# [TASK GOAL]
Line by line, set down the records exactly as they appear below.

# [EXERCISE MATERIAL]
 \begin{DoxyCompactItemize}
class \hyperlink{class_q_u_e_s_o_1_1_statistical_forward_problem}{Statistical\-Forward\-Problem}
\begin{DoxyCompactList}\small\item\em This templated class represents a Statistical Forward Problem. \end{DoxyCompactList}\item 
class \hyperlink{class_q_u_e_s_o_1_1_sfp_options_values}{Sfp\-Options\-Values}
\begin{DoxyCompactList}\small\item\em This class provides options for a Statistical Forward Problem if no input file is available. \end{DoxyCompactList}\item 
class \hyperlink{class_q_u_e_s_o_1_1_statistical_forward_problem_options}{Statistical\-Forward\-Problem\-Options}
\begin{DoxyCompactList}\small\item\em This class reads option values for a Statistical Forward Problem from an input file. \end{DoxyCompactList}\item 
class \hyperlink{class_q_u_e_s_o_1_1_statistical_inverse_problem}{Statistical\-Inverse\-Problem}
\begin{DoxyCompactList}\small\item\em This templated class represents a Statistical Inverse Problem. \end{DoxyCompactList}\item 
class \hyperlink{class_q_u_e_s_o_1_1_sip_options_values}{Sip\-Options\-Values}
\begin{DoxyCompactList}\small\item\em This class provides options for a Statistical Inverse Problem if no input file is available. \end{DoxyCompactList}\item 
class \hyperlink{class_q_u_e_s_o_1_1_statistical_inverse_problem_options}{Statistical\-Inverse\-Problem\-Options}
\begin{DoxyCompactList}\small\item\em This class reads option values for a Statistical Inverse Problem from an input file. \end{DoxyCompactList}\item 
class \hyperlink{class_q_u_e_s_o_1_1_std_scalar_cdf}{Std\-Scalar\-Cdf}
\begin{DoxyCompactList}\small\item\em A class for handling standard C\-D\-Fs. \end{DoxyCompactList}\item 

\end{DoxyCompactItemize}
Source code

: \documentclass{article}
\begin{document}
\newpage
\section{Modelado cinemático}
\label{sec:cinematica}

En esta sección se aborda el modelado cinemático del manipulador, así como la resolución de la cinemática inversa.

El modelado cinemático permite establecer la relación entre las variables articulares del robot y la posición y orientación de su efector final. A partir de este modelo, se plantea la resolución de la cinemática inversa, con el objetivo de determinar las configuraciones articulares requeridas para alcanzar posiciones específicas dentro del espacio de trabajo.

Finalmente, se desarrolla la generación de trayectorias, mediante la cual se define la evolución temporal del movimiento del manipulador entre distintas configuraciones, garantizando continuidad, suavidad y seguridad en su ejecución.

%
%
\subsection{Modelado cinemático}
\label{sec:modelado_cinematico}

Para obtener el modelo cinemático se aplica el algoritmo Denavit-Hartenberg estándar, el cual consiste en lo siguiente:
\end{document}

# [COMPLETED EXERCISE]
 \begin{DoxyCompactItemize}
class \hyperlink{class_q_u_e_s_o_1_1_statistical_forward_problem}{Statistical\-Forward\-Problem}
\begin{DoxyCompactList}\small\item\em This templated class represents a Statistical Forward Problem. \end{DoxyCompactList}\item 
class \hyperlink{class_q_u_e_s_o_1_1_sfp_options_values}{Sfp\-Options\-Values}
\begin{DoxyCompactList}\small\item\em This class provides options for a Statistical Forward Problem if no input file is available. \end{DoxyCompactList}\item 
class \hyperlink{class_q_u_e_s_o_1_1_statistical_forward_problem_options}{Statistical\-Forward\-Problem\-Options}
\begin{DoxyCompactList}\small\item\em This class reads option values for a Statistical Forward Problem from an input file. \end{DoxyCompactList}\item 
class \hyperlink{class_q_u_e_s_o_1_1_statistical_inverse_problem}{Statistical\-Inverse\-Problem}
\begin{DoxyCompactList}\small\item\em This templated class represents a Statistical Inverse Problem. \end{DoxyCompactList}\item 
class \hyperlink{class_q_u_e_s_o_1_1_sip_options_values}{Sip\-Options\-Values}
\begin{DoxyCompactList}\small\item\em This class provides options for a Statistical Inverse Problem if no input file is available. \end{DoxyCompactList}\item 
class \hyperlink{class_q_u_e_s_o_1_1_statistical_inverse_problem_options}{Statistical\-Inverse\-Problem\-Options}
\begin{DoxyCompactList}\small\item\em This class reads option values for a Statistical Inverse Problem from an input file. \end{DoxyCompactList}\item 
class \hyperlink{class_q_u_e_s_o_1_1_std_scalar_cdf}{Std\-Scalar\-Cdf}
\begin{DoxyCompactList}\small\item\em A class for handling standard C\-D\-Fs. \end{DoxyCompactList}\item 

\end{DoxyCompactItemize}
Source code

: \documentclass{article}
\begin{document}
\newpage
\section{Modelado cinemático}
\label{sec:cinematica}

En esta sección se aborda el modelado cinemático del manipulador, así como la resolución de la cinemática inversa.

El modelado cinemático permite establecer la relación entre las variables articulares del robot y la posición y orientación de su efector final. A partir de este modelo, se plantea la resolución de la cinemática inversa, con el objetivo de determinar las configuraciones articulares requeridas para alcanzar posiciones específicas dentro del espacio de trabajo.

Finalmente, se desarrolla la generación de trayectorias, mediante la cual se define la evolución temporal del movimiento del manipulador entre distintas configuraciones, garantizando continuidad, suavidad y seguridad en su ejecución.

%
%
\subsection{Modelado cinemático}
\label{sec:modelado_cinematico}

Para obtener el modelo cinemático se aplica el algoritmo Denavit-Hartenberg estándar, el cual consiste en lo siguiente:
\end{document}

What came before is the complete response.